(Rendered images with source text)

--

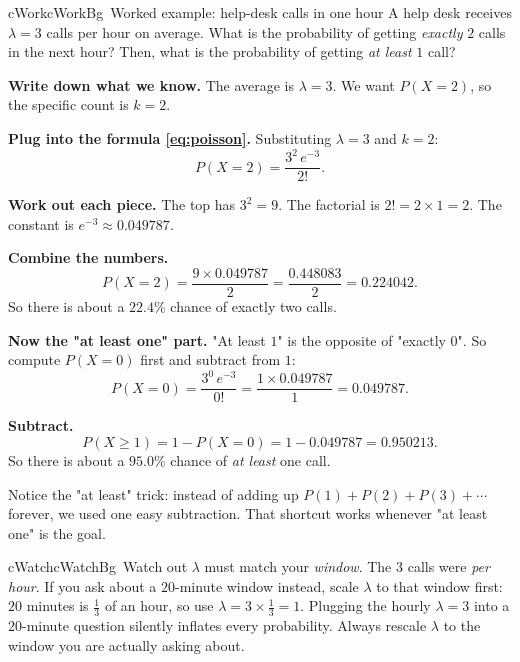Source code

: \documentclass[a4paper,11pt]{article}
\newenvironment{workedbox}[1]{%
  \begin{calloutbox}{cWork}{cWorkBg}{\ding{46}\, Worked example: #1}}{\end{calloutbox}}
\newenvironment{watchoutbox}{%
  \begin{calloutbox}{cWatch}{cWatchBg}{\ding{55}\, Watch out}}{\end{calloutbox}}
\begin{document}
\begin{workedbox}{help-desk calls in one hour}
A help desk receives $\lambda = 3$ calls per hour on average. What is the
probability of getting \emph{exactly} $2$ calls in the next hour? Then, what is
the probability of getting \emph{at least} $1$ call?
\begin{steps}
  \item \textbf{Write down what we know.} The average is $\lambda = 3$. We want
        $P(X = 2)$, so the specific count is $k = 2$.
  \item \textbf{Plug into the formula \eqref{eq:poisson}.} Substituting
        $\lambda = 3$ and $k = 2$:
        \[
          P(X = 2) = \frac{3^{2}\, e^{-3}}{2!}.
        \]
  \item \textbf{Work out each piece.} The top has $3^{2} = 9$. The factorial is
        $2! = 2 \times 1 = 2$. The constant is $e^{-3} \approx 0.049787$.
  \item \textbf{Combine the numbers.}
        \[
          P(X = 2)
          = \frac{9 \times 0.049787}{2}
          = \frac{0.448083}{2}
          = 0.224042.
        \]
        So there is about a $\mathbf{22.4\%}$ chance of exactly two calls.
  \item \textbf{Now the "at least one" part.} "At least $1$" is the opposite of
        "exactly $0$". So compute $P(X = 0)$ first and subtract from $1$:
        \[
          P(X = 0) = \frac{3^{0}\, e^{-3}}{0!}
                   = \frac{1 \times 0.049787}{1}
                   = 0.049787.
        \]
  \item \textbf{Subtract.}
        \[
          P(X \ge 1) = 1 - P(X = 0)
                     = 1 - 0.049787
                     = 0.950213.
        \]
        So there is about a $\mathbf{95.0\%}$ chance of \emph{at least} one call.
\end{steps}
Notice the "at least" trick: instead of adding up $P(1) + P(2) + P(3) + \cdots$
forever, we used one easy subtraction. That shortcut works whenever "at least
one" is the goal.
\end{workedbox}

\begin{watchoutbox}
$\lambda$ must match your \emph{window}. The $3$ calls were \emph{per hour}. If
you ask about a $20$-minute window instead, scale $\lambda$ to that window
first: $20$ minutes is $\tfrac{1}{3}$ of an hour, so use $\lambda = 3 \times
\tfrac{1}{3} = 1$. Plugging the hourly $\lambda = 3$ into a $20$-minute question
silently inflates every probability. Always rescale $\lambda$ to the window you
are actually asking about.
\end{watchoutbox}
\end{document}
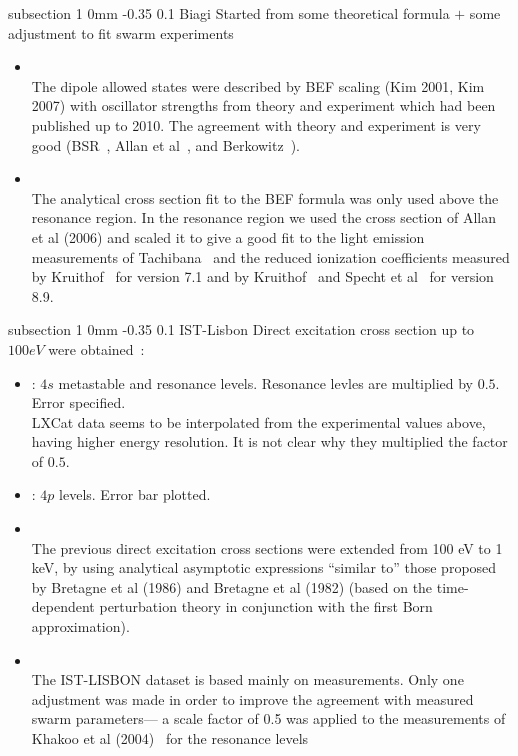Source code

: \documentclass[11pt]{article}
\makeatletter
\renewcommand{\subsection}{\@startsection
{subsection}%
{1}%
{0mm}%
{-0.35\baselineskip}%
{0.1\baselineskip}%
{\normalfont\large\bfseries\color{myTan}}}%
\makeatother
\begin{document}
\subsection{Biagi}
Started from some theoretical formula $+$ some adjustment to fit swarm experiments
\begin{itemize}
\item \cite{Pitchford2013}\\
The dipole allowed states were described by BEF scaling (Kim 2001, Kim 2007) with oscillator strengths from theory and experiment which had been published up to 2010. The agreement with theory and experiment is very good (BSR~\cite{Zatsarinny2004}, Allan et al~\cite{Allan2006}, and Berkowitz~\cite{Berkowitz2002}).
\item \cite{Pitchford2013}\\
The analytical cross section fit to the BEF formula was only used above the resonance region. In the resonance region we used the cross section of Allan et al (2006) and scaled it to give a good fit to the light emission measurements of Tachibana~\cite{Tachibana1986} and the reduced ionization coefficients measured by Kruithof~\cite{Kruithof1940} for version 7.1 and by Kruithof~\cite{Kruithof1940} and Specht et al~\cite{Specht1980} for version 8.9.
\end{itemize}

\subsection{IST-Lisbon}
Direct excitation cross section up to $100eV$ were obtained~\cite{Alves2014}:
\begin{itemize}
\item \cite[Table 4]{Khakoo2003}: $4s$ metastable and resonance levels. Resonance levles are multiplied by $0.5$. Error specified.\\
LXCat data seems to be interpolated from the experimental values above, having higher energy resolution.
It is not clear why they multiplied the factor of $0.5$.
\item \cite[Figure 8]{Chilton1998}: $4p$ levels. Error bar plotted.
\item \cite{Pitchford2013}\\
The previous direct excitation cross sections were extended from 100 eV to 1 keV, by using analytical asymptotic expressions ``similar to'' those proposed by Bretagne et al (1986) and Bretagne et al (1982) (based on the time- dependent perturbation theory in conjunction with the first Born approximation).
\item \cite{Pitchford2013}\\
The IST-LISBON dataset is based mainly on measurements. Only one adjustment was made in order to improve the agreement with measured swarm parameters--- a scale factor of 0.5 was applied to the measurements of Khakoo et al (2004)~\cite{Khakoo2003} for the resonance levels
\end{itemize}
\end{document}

--

WHAT YOU WILL DO: Above are the records; copy each line from them that includes the string "getting".

SOLUTION BELOW:
probability of getting \emph{exactly} $2$ calls in the next hour? Then, what is
the probability of getting \emph{at least} $1$ call?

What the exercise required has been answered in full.